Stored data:
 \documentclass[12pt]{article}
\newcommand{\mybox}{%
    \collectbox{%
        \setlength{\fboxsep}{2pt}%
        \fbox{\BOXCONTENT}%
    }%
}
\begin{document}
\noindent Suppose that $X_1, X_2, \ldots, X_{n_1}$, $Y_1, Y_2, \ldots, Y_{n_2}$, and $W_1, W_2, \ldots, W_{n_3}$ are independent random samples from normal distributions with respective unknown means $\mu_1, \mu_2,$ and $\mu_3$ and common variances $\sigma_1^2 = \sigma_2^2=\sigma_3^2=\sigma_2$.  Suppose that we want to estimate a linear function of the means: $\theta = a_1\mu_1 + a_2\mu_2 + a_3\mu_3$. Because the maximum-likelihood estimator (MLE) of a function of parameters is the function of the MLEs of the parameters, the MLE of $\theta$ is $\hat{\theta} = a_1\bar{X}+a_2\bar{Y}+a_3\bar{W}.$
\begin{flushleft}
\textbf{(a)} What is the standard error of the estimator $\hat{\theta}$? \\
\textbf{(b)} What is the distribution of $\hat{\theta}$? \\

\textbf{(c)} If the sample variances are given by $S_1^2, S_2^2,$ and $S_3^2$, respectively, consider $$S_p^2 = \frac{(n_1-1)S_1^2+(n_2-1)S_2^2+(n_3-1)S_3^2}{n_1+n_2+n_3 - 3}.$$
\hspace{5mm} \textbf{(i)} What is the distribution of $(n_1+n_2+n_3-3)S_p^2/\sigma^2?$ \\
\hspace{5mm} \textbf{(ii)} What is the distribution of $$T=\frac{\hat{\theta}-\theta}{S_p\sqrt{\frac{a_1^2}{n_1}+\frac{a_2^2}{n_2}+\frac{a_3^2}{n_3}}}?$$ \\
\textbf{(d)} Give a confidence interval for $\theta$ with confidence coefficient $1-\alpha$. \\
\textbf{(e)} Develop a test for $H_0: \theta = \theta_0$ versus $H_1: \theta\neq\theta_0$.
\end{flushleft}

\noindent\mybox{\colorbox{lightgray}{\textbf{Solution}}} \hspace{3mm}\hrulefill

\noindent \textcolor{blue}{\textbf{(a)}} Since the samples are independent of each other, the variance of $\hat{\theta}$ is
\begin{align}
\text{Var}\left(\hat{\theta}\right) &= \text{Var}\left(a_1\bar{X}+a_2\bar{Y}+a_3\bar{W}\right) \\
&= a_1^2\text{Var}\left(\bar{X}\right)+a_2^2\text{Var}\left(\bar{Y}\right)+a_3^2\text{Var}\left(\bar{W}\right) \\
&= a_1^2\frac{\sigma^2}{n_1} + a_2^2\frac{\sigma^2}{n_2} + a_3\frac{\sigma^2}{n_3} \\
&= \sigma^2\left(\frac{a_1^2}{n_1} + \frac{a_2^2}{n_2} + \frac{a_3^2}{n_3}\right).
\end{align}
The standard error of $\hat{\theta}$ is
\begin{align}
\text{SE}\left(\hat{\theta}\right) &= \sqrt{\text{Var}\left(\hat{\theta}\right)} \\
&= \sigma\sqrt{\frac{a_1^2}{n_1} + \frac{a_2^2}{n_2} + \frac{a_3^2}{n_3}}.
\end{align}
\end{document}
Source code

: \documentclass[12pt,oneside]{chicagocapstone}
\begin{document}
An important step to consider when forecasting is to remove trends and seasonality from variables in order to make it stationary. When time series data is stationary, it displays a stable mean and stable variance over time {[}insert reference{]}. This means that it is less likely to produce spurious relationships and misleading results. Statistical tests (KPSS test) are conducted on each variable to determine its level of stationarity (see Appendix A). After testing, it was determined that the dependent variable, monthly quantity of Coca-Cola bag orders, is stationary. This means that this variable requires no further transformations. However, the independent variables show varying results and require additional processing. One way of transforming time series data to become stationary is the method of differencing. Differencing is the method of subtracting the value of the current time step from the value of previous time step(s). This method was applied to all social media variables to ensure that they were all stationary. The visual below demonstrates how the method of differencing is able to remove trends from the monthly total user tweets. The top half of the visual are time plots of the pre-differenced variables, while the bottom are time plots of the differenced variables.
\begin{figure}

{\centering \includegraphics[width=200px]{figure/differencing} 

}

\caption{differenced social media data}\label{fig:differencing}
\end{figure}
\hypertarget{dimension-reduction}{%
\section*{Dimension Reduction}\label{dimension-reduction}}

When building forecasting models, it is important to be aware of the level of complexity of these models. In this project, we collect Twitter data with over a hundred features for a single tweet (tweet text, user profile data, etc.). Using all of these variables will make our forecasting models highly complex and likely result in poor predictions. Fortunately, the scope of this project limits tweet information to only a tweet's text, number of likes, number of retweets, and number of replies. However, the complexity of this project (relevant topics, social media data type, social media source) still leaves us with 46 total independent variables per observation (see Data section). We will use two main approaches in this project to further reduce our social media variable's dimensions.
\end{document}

Exercise goal: From the first line through the last, give the data above again exactly.

Completed task:
 \documentclass[12pt]{article}
\newcommand{\mybox}{%
    \collectbox{%
        \setlength{\fboxsep}{2pt}%
        \fbox{\BOXCONTENT}%
    }%
}
\begin{document}
\noindent Suppose that $X_1, X_2, \ldots, X_{n_1}$, $Y_1, Y_2, \ldots, Y_{n_2}$, and $W_1, W_2, \ldots, W_{n_3}$ are independent random samples from normal distributions with respective unknown means $\mu_1, \mu_2,$ and $\mu_3$ and common variances $\sigma_1^2 = \sigma_2^2=\sigma_3^2=\sigma_2$.  Suppose that we want to estimate a linear function of the means: $\theta = a_1\mu_1 + a_2\mu_2 + a_3\mu_3$. Because the maximum-likelihood estimator (MLE) of a function of parameters is the function of the MLEs of the parameters, the MLE of $\theta$ is $\hat{\theta} = a_1\bar{X}+a_2\bar{Y}+a_3\bar{W}.$
\begin{flushleft}
\textbf{(a)} What is the standard error of the estimator $\hat{\theta}$? \\
\textbf{(b)} What is the distribution of $\hat{\theta}$? \\

\textbf{(c)} If the sample variances are given by $S_1^2, S_2^2,$ and $S_3^2$, respectively, consider $$S_p^2 = \frac{(n_1-1)S_1^2+(n_2-1)S_2^2+(n_3-1)S_3^2}{n_1+n_2+n_3 - 3}.$$
\hspace{5mm} \textbf{(i)} What is the distribution of $(n_1+n_2+n_3-3)S_p^2/\sigma^2?$ \\
\hspace{5mm} \textbf{(ii)} What is the distribution of $$T=\frac{\hat{\theta}-\theta}{S_p\sqrt{\frac{a_1^2}{n_1}+\frac{a_2^2}{n_2}+\frac{a_3^2}{n_3}}}?$$ \\
\textbf{(d)} Give a confidence interval for $\theta$ with confidence coefficient $1-\alpha$. \\
\textbf{(e)} Develop a test for $H_0: \theta = \theta_0$ versus $H_1: \theta\neq\theta_0$.
\end{flushleft}

\noindent\mybox{\colorbox{lightgray}{\textbf{Solution}}} \hspace{3mm}\hrulefill

\noindent \textcolor{blue}{\textbf{(a)}} Since the samples are independent of each other, the variance of $\hat{\theta}$ is
\begin{align}
\text{Var}\left(\hat{\theta}\right) &= \text{Var}\left(a_1\bar{X}+a_2\bar{Y}+a_3\bar{W}\right) \\
&= a_1^2\text{Var}\left(\bar{X}\right)+a_2^2\text{Var}\left(\bar{Y}\right)+a_3^2\text{Var}\left(\bar{W}\right) \\
&= a_1^2\frac{\sigma^2}{n_1} + a_2^2\frac{\sigma^2}{n_2} + a_3\frac{\sigma^2}{n_3} \\
&= \sigma^2\left(\frac{a_1^2}{n_1} + \frac{a_2^2}{n_2} + \frac{a_3^2}{n_3}\right).
\end{align}
The standard error of $\hat{\theta}$ is
\begin{align}
\text{SE}\left(\hat{\theta}\right) &= \sqrt{\text{Var}\left(\hat{\theta}\right)} \\
&= \sigma\sqrt{\frac{a_1^2}{n_1} + \frac{a_2^2}{n_2} + \frac{a_3^2}{n_3}}.
\end{align}
\end{document}
Source code

: \documentclass[12pt,oneside]{chicagocapstone}
\begin{document}
An important step to consider when forecasting is to remove trends and seasonality from variables in order to make it stationary. When time series data is stationary, it displays a stable mean and stable variance over time {[}insert reference{]}. This means that it is less likely to produce spurious relationships and misleading results. Statistical tests (KPSS test) are conducted on each variable to determine its level of stationarity (see Appendix A). After testing, it was determined that the dependent variable, monthly quantity of Coca-Cola bag orders, is stationary. This means that this variable requires no further transformations. However, the independent variables show varying results and require additional processing. One way of transforming time series data to become stationary is the method of differencing. Differencing is the method of subtracting the value of the current time step from the value of previous time step(s). This method was applied to all social media variables to ensure that they were all stationary. The visual below demonstrates how the method of differencing is able to remove trends from the monthly total user tweets. The top half of the visual are time plots of the pre-differenced variables, while the bottom are time plots of the differenced variables.
\begin{figure}

{\centering \includegraphics[width=200px]{figure/differencing} 

}

\caption{differenced social media data}\label{fig:differencing}
\end{figure}
\hypertarget{dimension-reduction}{%
\section*{Dimension Reduction}\label{dimension-reduction}}

When building forecasting models, it is important to be aware of the level of complexity of these models. In this project, we collect Twitter data with over a hundred features for a single tweet (tweet text, user profile data, etc.). Using all of these variables will make our forecasting models highly complex and likely result in poor predictions. Fortunately, the scope of this project limits tweet information to only a tweet's text, number of likes, number of retweets, and number of replies. However, the complexity of this project (relevant topics, social media data type, social media source) still leaves us with 46 total independent variables per observation (see Data section). We will use two main approaches in this project to further reduce our social media variable's dimensions.
\end{document}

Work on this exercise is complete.